[Provided entries]
+-------+

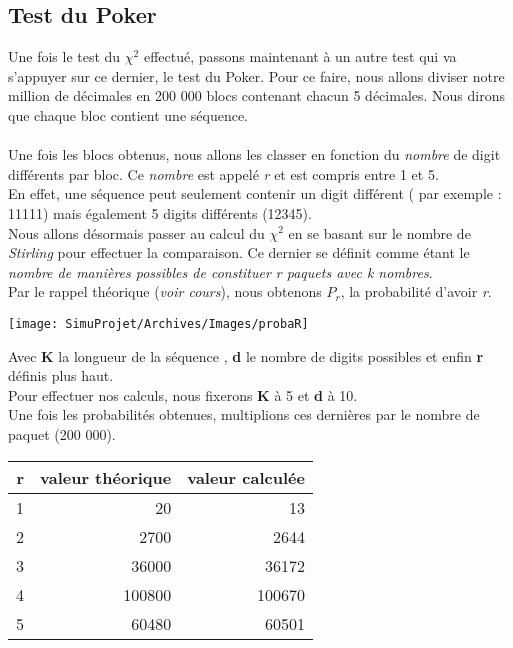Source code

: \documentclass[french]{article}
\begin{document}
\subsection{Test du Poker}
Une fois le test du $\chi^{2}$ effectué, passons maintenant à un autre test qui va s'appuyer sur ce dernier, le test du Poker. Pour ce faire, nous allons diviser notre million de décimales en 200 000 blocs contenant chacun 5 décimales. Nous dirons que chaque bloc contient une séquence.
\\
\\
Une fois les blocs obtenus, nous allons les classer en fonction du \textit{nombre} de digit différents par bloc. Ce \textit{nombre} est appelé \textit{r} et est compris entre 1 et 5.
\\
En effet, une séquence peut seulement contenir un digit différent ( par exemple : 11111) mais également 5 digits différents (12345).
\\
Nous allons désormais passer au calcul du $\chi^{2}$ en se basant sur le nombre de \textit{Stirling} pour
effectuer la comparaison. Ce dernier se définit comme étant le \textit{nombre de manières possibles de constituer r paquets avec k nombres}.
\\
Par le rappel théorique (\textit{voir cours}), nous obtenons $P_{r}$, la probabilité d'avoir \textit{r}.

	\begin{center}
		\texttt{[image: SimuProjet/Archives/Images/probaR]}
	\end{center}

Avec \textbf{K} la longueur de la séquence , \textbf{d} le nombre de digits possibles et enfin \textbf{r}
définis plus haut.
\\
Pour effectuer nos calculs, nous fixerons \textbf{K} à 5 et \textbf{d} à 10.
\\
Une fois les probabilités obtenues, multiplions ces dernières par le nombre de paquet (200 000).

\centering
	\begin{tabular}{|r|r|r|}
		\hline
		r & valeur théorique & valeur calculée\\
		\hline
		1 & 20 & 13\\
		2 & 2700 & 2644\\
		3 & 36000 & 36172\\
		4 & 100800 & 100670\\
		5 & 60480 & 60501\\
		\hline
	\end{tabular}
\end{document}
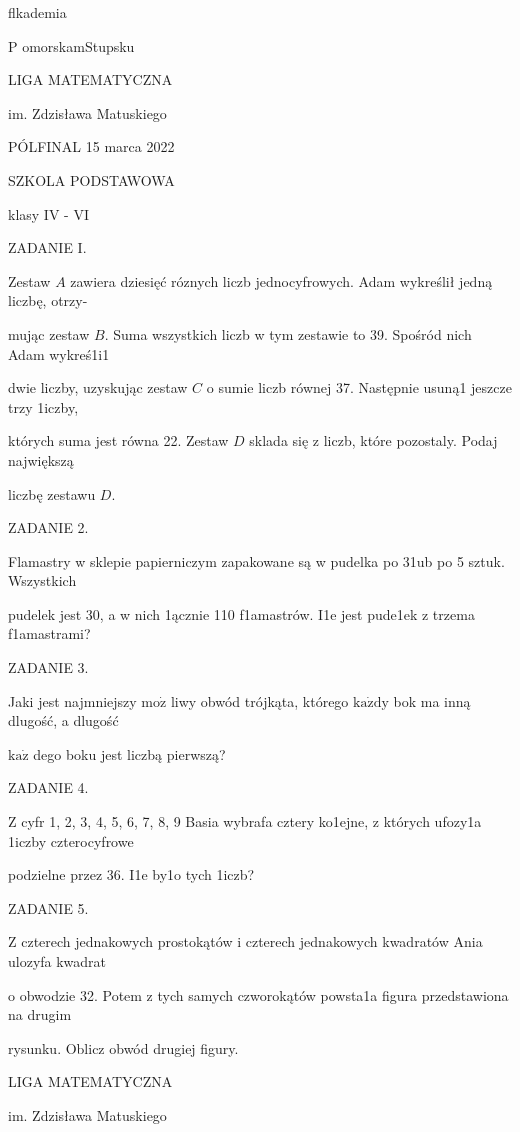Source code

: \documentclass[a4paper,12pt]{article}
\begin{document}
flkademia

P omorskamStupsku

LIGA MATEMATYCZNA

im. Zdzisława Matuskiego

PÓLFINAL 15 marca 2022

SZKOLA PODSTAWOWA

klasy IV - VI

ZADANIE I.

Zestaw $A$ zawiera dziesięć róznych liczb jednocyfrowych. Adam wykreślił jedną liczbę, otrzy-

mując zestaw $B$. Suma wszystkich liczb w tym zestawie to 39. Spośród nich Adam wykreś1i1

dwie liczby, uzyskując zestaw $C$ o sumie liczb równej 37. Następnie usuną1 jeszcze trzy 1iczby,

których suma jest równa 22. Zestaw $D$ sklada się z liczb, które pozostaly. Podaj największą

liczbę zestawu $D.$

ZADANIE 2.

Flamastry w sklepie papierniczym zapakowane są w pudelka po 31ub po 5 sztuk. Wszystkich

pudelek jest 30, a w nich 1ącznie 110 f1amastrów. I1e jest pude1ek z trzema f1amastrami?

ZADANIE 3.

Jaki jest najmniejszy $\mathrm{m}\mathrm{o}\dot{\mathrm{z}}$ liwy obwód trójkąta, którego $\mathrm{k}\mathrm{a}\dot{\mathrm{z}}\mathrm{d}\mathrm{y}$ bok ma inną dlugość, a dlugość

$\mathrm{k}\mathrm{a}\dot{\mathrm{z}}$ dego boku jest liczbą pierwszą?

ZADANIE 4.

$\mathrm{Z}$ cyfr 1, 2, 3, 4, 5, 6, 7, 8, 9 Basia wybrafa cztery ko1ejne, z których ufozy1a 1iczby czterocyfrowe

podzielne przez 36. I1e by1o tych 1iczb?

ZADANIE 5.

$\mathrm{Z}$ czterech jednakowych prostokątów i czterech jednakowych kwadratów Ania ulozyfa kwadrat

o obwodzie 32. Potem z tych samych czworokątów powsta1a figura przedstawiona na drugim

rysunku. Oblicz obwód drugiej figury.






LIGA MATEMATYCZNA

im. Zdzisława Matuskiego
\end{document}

+-------+

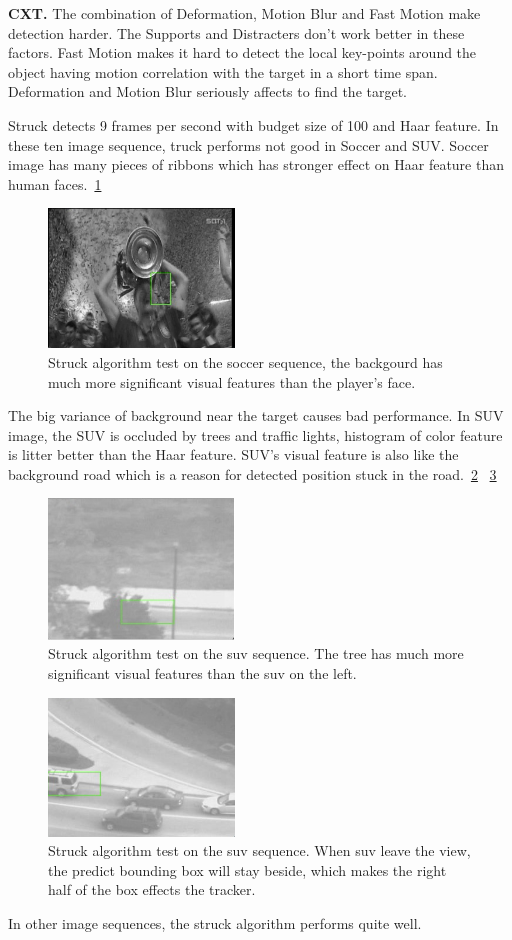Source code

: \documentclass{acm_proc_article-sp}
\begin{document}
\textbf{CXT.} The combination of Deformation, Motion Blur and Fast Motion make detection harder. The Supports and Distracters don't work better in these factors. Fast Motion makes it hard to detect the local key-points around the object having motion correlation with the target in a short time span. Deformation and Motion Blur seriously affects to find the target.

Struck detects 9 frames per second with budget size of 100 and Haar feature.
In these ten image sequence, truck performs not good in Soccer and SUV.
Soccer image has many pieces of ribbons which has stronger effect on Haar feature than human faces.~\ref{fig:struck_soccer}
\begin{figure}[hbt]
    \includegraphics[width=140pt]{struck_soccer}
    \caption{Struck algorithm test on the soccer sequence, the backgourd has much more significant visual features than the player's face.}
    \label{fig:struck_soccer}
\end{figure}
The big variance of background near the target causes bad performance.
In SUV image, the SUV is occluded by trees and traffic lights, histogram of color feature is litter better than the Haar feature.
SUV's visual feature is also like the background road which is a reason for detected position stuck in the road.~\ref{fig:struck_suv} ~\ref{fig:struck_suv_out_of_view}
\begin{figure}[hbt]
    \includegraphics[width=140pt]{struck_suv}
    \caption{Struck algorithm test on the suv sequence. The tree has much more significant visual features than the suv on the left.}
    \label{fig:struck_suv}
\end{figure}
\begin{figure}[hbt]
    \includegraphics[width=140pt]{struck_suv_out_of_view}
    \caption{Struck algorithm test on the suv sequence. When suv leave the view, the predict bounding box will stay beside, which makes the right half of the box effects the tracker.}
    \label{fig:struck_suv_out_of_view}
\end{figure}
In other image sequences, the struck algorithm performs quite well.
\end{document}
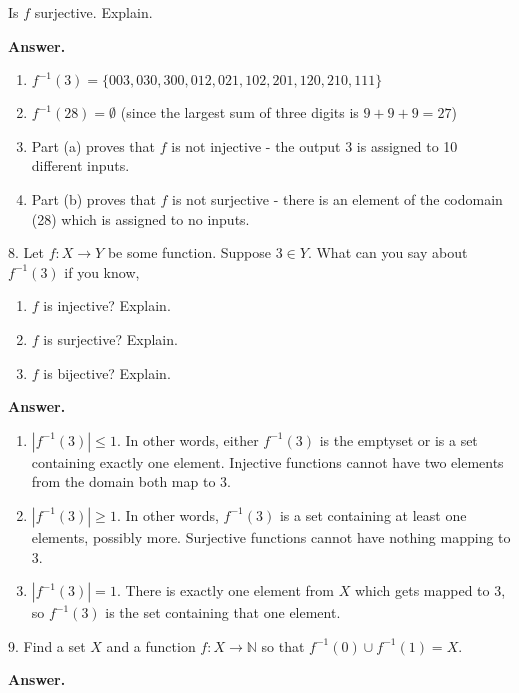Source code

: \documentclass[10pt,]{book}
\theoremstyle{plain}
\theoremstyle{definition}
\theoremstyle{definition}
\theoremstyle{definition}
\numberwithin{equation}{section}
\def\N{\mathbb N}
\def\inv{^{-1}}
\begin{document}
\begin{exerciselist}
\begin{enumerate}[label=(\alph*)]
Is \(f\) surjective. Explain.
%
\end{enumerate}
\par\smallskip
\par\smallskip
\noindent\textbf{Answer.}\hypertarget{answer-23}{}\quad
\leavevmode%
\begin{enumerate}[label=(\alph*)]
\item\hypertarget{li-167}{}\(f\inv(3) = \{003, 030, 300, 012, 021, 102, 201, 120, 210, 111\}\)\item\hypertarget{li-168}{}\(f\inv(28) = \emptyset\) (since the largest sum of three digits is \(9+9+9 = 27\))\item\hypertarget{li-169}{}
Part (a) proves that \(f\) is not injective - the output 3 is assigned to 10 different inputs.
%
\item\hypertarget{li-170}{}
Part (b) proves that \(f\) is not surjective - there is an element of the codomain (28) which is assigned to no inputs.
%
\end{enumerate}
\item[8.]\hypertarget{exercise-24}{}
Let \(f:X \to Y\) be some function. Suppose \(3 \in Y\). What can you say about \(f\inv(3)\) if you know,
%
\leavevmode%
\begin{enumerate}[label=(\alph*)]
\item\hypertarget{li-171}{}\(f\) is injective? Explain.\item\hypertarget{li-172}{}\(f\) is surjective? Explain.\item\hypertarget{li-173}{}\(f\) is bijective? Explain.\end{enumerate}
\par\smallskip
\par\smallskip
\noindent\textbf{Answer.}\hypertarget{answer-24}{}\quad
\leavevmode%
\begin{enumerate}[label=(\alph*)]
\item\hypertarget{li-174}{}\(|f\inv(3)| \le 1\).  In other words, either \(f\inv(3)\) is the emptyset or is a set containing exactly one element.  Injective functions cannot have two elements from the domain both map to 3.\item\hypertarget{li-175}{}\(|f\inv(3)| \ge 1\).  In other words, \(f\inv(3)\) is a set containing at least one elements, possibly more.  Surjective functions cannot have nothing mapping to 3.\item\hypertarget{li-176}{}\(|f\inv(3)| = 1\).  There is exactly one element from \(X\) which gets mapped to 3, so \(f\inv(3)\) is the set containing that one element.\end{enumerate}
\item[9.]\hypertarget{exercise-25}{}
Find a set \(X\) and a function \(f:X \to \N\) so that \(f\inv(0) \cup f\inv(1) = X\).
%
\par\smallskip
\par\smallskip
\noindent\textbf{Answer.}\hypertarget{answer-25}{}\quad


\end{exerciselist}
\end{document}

+-------+

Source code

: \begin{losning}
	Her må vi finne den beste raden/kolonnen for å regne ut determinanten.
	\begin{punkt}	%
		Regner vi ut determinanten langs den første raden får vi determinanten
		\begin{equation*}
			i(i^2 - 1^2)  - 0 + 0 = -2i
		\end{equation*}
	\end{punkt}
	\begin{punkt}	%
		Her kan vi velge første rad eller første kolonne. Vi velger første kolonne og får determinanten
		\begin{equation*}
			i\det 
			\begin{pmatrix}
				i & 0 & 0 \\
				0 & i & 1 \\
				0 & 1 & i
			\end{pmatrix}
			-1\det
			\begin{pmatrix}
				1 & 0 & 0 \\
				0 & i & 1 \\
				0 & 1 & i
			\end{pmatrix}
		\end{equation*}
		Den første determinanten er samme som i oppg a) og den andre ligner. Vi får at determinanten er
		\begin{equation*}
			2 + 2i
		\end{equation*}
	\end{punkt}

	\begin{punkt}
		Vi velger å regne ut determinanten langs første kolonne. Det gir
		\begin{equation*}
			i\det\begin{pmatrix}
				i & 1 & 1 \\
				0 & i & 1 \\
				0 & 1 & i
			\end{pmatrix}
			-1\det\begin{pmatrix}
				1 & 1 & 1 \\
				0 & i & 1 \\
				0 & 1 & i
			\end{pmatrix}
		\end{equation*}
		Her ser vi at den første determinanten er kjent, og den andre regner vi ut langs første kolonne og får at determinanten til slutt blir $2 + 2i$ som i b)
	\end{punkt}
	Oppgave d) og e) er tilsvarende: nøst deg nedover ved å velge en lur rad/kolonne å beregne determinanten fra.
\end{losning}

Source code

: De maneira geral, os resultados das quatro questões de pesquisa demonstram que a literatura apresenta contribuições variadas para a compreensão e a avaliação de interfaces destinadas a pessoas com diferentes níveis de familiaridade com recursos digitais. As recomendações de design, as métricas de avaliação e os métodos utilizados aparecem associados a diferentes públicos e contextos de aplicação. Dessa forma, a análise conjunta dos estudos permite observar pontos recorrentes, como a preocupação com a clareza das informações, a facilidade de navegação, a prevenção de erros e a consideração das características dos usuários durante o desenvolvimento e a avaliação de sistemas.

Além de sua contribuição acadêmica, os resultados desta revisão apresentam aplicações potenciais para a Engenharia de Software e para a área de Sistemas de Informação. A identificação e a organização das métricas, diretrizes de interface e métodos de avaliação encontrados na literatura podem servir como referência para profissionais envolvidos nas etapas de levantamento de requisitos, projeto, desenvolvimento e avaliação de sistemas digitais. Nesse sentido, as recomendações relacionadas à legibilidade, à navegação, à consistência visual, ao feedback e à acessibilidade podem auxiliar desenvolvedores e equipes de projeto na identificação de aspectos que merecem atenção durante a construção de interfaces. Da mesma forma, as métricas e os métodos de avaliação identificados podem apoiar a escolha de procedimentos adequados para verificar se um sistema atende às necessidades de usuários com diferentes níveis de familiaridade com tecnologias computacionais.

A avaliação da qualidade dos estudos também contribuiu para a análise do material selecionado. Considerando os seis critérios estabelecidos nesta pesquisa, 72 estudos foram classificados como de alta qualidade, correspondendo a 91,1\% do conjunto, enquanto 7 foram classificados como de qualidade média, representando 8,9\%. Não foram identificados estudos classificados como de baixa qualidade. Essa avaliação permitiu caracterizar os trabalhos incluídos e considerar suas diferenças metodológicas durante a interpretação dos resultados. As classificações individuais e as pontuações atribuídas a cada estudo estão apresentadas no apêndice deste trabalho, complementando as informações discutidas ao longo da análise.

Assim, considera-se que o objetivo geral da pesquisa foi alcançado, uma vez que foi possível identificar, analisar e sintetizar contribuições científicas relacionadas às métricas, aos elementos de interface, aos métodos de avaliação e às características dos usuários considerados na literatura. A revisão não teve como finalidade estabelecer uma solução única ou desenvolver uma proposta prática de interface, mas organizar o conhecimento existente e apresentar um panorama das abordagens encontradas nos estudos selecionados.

+-------+

[Work order]
Whenever the word "much" shows up in a line of the entries, copy that line.

[Result of the task]
    \caption{Struck algorithm test on the soccer sequence, the backgourd has much more significant visual features than the player's face.}
    \caption{Struck algorithm test on the suv sequence. The tree has much more significant visual features than the suv on the left.}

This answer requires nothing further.